■ WHAT YOU WILL DO
Transcribe every record as it stands and set the images aside.

■ DATA RECORDS
========================================

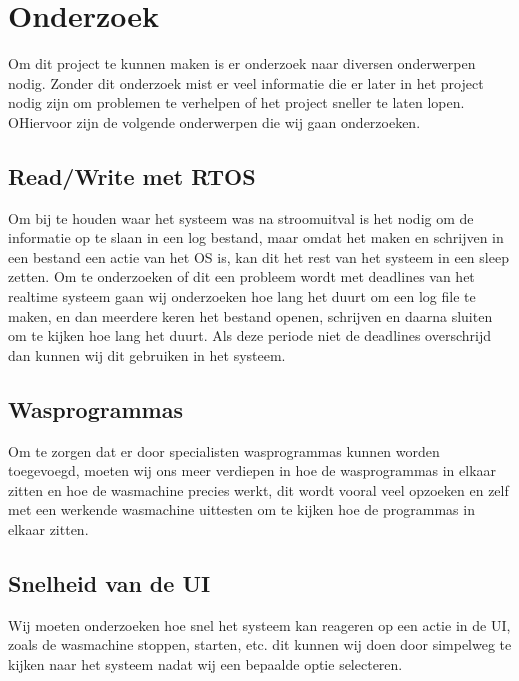 \chapter{Onderzoek}
Om dit project te kunnen maken is er onderzoek naar diversen onderwerpen nodig. Zonder dit onderzoek mist er veel informatie die er later in het project nodig zijn om problemen te verhelpen of het project sneller te laten lopen.
OHiervoor zijn de volgende onderwerpen die wij gaan onderzoeken.
\section {Read/Write met RTOS}
Om bij te houden waar het systeem was na stroomuitval is het nodig om de informatie op te slaan in een log bestand, maar omdat het maken en schrijven in een 
bestand een actie van het OS is, kan dit het rest van het systeem in een sleep zetten. Om te onderzoeken of dit een probleem wordt met deadlines van het realtime systeem gaan wij 
onderzoeken hoe lang het duurt om een log file te maken, en dan meerdere keren het bestand openen, schrijven en daarna sluiten om te kijken hoe lang het duurt. Als deze periode niet de 
deadlines overschrijd dan kunnen wij dit gebruiken in het systeem.

\section{Wasprogrammas}
Om te zorgen dat er door specialisten wasprogrammas kunnen worden toegevoegd, moeten wij ons meer verdiepen in hoe de wasprogrammas in elkaar zitten en hoe de 
wasmachine precies werkt, dit wordt vooral veel opzoeken en zelf met een werkende wasmachine uittesten om te kijken hoe de programmas in elkaar zitten.

\section{Snelheid van de UI}
Wij moeten onderzoeken hoe snel het systeem kan reageren op een actie in de UI, zoals de wasmachine stoppen, starten, etc. dit kunnen wij doen door simpelweg te 
kijken naar het systeem nadat wij een bepaalde optie selecteren.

========================================

■ TASK RESULT
 \chapter{Onderzoek}
Om dit project te kunnen maken is er onderzoek naar diversen onderwerpen nodig. Zonder dit onderzoek mist er veel informatie die er later in het project nodig zijn om problemen te verhelpen of het project sneller te laten lopen.
OHiervoor zijn de volgende onderwerpen die wij gaan onderzoeken.
\section {Read/Write met RTOS}
Om bij te houden waar het systeem was na stroomuitval is het nodig om de informatie op te slaan in een log bestand, maar omdat het maken en schrijven in een 
bestand een actie van het OS is, kan dit het rest van het systeem in een sleep zetten. Om te onderzoeken of dit een probleem wordt met deadlines van het realtime systeem gaan wij 
onderzoeken hoe lang het duurt om een log file te maken, en dan meerdere keren het bestand openen, schrijven en daarna sluiten om te kijken hoe lang het duurt. Als deze periode niet de 
deadlines overschrijd dan kunnen wij dit gebruiken in het systeem.

\section{Wasprogrammas}
Om te zorgen dat er door specialisten wasprogrammas kunnen worden toegevoegd, moeten wij ons meer verdiepen in hoe de wasprogrammas in elkaar zitten en hoe de 
wasmachine precies werkt, dit wordt vooral veel opzoeken en zelf met een werkende wasmachine uittesten om te kijken hoe de programmas in elkaar zitten.

\section{Snelheid van de UI}
Wij moeten onderzoeken hoe snel het systeem kan reageren op een actie in de UI, zoals de wasmachine stoppen, starten, etc. dit kunnen wij doen door simpelweg te 
kijken naar het systeem nadat wij een bepaalde optie selecteren.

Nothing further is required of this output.